• WHAT THE TASK ASKS: From the records below, transcribe exactly the lines that begin at the line with "- Tamil-aware tokenization" and end at the line with "- Optimized for Tamil character combinations", both included.

Stored records
────
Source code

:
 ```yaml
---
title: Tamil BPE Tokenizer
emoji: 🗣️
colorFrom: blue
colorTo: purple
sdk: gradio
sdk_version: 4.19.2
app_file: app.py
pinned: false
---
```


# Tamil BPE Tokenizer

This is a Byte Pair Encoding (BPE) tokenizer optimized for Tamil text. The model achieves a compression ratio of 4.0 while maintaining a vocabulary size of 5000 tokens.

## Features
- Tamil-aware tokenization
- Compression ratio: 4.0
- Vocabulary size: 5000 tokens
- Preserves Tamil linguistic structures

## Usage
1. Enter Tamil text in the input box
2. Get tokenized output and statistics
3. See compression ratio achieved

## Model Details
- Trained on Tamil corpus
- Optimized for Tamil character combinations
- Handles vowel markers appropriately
────
• SOLUTION TO THIS TASK:
- Tamil-aware tokenization
- Compression ratio: 4.0
- Vocabulary size: 5000 tokens
- Preserves Tamil linguistic structures

## Usage
1. Enter Tamil text in the input box
2. Get tokenized output and statistics
3. See compression ratio achieved

## Model Details
- Trained on Tamil corpus
- Optimized for Tamil character combinations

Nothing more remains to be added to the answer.